Among children who have hypoglycemia or who are physiologically addicted to sweets, Snyder said, “there is a physical craving for foods that are not healthy or needed by the body in order to maintain itself. So there are times when the parent definitely needs to step in and assess the situation and maintain control over the child’s eating behavior.”

Hirschmann is well aware that people use food for reasons other than keeping their bodies well--and that they learned this at very early ages because of the conditions put on food and eating in their homes.

“Until you try self-demand feeding, it is hard to trust the outcome,” she acknowledged. “But try to think of what can happen. Parents and children can enjoy having all kinds of food available when they’re physically hungry.
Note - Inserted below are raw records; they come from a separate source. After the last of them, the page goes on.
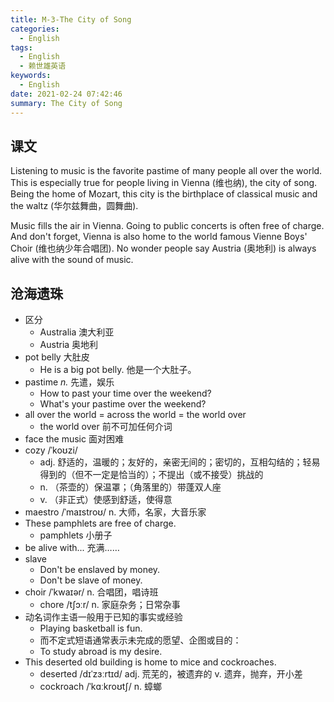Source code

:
 ```yaml
---
title: M-3-The City of Song
categories:
  - English
tags:
  - English
  - 赖世雄英语
keywords:
  - English
date: 2021-02-24 07:42:46
summary: The City of Song
---
```


## 课文

Listening to music is the favorite pastime of many people all over the world. This is especially true for people living in Vienna (维也纳), the city of song. Being the home of Mozart, this city is the birthplace of classical music and the waltz (华尔兹舞曲，圆舞曲).

Music fills the air in Vienna. Going to public concerts is often free of charge. And don't forget, Vienna is also home to the world famous Vienne Boys' Choir (维也纳少年合唱团). No wonder people say Austria (奥地利) is always alive with the sound of music.


## 沧海遗珠

- 区分
    - Australia  澳大利亚
    - Austria 奥地利
- pot belly 大肚皮
    - He is a big pot belly. 他是一个大肚子。
- pastime *n.* 先遣，娱乐
    - How to past your time over the weekend?
    - What's your pastime over the weekend?
- all over the world = across the world = the world over
    - the world over 前不可加任何介词
- face the music 面对困难
- cozy /ˈkoʊzi/ 
    - adj. 舒适的，温暖的；友好的，亲密无间的；密切的，互相勾结的；轻易得到的（但不一定是恰当的）；不提出（或不接受）挑战的
    - n. （茶壶的）保温罩；（角落里的）带蓬双人座
    - v. （非正式）使感到舒适，使得意
- maestro  /ˈmaɪstroʊ/ n. 大师，名家，大音乐家
- These pamphlets are free of charge.
    - pamphlets 小册子
- be alive with...  充满……
- slave
    - Don't be enslaved by money.
    - Don't be slave of money.
- choir  /ˈkwaɪər/  n. 合唱团，唱诗班
    - chore  /tʃɔːr/ n. 家庭杂务；日常杂事
- 动名词作主语一般用于已知的事实或经验
    - Playing basketball is fun.
    - 而不定式短语通常表示未完成的愿望、企图或目的：
    - To study abroad is my desire.
- This deserted old building is home to mice and cockroaches.
    - deserted /dɪˈzɜːrtɪd/ adj. 荒芜的，被遗弃的 v. 遗弃，抛弃，开小差
    - cockroach /ˈkɑːkroʊtʃ/ n. 蟑螂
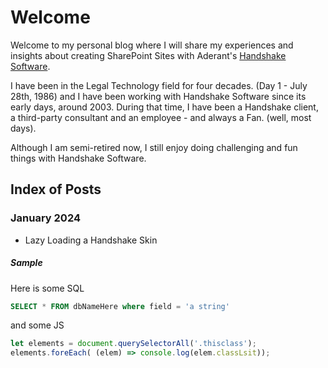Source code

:# Welcome
Welcome to my personal blog where I will share my experiences and insights about creating SharePoint Sites with Aderant's [Handshake Software](https://www.aderant.com/solutions-handshake).

I have been in the Legal Technology field for four decades. (Day 1 - July 28th, 1986) and I have been working with Handshake Software since its early days, around 2003.  During that time, I have been a Handshake client, a third-party consultant and an employee - and always a Fan. (well, most days).

Although I am semi-retired now, I still enjoy doing challenging and fun things with Handshake Software.

## Index of Posts 

### January 2024
- Lazy Loading a Handshake Skin

##### Sample

Here is some SQL
```sql
SELECT * FROM dbNameHere where field = 'a string'
```

and some JS
```js
let elements = document.querySelectorAll('.thisclass');
elements.foreEach( (elem) => console.log(elem.classLsit));
```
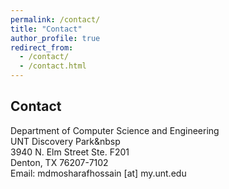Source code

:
 ```yaml
---
permalink: /contact/
title: "Contact"
author_profile: true
redirect_from: 
  - /contact/
  - /contact.html
---
```


## Contact
Department of Computer Science and Engineering  
UNT Discovery Park&nbsp  
3940 N. Elm Street Ste. F201  
Denton, TX 76207-7102  
Email: mdmosharafhossain [at] my.unt.edu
There can be fresh fruits and vegetables, meats, whole grains and dairy products--as well as candy sitting on the shelf and pints of ice cream in the freezer. No one needs to compete for any foods. Nothing is a forbidden goodie. And weight gain is not the punishment for enjoyable eating.”

Perhaps most important, Hirschmann contended that allowing a child to control internal bodily needs is not neglect or anarchy, but rather a means of teaching self-control early on. “You can’t make decisions for someone else’s stomach,” she claimed. “Self-control comes from the inside. It doesn’t come from an outside sledge-hammered approach.”